In the meantime, he says, another officer known as Inspector Tsietsi was “strangling me and accusing me of trying to destroy their case against Tsebo”. He claims that at one time one of his interrogators hit him with the butt of a gun on the ribs. He says he spent the night in the cells but was not charged.

The following day the police released his son Tsebang without charge.

“I sent Tsebang to the DA (District Administrator)’s office asking him to intervene as I had a feeling that my life was at a risk,” he says.

Ramoholi says after the DA’s intervention the police released him but instead of allowing him to go home they bundled him into a van and took him to Maseru Central Police station where he spent another night in a cell.

He further claims that on August 6 he was taken to Lithoteng police where “the surprised officers told me that they did not want me but my son”.

“I told the Lithoteng police that the Mokhotlong police wanted a gun from me.  The Lithoteng police telephoned Mokhotlong and to my surprise they were told that I had stolen property in my possession.”

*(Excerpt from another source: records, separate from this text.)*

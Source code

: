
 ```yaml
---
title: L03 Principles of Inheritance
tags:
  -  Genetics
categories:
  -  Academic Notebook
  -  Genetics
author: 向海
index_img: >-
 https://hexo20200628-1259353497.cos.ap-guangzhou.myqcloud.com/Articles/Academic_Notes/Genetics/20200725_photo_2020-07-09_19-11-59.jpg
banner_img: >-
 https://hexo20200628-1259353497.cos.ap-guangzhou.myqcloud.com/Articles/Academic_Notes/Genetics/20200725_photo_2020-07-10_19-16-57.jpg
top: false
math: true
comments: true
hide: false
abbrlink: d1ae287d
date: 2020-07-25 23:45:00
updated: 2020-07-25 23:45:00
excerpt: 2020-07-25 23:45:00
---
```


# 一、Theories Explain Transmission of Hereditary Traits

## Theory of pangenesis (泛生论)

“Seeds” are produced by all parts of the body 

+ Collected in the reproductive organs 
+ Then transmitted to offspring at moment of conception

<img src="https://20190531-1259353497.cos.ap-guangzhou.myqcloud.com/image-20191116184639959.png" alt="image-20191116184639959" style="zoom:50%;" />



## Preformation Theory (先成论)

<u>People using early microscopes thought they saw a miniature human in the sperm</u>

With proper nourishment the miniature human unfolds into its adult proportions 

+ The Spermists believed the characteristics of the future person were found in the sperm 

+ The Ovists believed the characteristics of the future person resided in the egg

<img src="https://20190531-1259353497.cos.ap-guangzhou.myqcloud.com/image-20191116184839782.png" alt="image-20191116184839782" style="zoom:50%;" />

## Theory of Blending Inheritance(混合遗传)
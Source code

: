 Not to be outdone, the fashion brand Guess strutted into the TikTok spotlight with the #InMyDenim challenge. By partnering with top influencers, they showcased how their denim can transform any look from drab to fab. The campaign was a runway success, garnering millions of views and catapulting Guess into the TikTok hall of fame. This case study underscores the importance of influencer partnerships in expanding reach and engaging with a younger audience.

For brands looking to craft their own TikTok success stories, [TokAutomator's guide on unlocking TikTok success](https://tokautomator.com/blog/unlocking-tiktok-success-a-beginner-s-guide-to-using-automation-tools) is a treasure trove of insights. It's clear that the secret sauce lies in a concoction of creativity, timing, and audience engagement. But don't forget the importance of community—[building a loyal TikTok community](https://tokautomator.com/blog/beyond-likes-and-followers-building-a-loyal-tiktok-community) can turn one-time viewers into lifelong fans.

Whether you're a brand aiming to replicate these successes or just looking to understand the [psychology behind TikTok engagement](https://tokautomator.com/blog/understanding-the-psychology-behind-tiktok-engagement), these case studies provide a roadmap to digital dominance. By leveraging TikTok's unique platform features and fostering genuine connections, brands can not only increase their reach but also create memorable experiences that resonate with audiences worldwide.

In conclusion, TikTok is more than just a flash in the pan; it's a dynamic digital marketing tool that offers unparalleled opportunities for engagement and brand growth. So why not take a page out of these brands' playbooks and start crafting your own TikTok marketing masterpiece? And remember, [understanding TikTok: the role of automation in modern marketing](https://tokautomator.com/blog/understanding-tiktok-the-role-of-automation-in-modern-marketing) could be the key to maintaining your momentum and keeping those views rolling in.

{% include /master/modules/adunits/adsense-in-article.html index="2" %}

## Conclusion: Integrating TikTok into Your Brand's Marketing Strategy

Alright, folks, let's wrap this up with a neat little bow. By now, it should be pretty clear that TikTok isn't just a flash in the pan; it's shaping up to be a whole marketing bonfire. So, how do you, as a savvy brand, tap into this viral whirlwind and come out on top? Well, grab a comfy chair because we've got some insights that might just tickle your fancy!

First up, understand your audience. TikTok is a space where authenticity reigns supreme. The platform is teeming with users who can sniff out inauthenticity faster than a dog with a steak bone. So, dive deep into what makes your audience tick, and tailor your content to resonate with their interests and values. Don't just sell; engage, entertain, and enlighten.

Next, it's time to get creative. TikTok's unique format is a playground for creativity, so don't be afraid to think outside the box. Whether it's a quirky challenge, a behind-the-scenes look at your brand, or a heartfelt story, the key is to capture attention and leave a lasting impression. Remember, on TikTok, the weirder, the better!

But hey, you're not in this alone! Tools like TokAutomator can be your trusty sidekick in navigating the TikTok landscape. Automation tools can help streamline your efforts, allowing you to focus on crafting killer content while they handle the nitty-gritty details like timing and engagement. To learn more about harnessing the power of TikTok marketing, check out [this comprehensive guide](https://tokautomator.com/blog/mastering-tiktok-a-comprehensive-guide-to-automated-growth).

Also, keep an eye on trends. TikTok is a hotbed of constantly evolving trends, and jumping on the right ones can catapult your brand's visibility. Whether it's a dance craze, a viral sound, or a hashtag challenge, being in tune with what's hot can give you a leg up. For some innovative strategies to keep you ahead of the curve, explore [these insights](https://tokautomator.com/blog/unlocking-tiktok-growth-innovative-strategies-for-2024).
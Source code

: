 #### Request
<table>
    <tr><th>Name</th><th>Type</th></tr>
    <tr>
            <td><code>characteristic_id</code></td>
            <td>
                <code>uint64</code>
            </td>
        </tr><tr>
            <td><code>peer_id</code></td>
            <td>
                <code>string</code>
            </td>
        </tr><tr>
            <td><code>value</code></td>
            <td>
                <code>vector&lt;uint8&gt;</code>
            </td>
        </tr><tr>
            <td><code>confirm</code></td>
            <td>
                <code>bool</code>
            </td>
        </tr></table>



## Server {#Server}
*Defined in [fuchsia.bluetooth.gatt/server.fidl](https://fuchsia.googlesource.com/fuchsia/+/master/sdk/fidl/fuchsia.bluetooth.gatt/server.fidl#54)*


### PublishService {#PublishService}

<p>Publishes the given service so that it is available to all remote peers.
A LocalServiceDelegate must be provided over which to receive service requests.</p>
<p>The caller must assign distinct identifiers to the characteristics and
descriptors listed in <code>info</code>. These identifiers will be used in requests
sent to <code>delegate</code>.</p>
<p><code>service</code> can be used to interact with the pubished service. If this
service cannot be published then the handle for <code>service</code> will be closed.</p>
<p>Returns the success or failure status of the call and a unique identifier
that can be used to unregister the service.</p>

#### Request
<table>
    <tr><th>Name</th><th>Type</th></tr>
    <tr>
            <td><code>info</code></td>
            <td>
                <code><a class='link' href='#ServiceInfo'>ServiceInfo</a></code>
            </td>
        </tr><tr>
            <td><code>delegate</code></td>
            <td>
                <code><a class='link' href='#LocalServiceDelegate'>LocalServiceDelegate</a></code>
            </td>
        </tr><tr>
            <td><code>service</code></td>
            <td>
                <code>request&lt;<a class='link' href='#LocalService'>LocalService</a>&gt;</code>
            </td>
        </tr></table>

He says he asked why he was being charged in Maseru and not in Mokhotlong where he allegedly received the stolen property.

“At that moment the Lithoteng police released me.”

He got a police medical form and went to Queen Elizabeth II Hospital where his injuries were treated.

He was discharged on the same day.

Ramoholi says he went to the police headquarters to ask the deputy commissioner of police, Kizito Mhlakaza, to save him from the Mokhotlong police.

Mhlakaza could not be reached for comment.

Police spokesperson Masupha Masupha said he had not received a report about Ramoholi’s case.

“I have not been informed about the matter. If it is in the hands of Ntate Mhlakaza, I can only know of it if he decides to share it with me,” he said.

Ramoholi said he is planning to sue the police for torture and malicious arrest.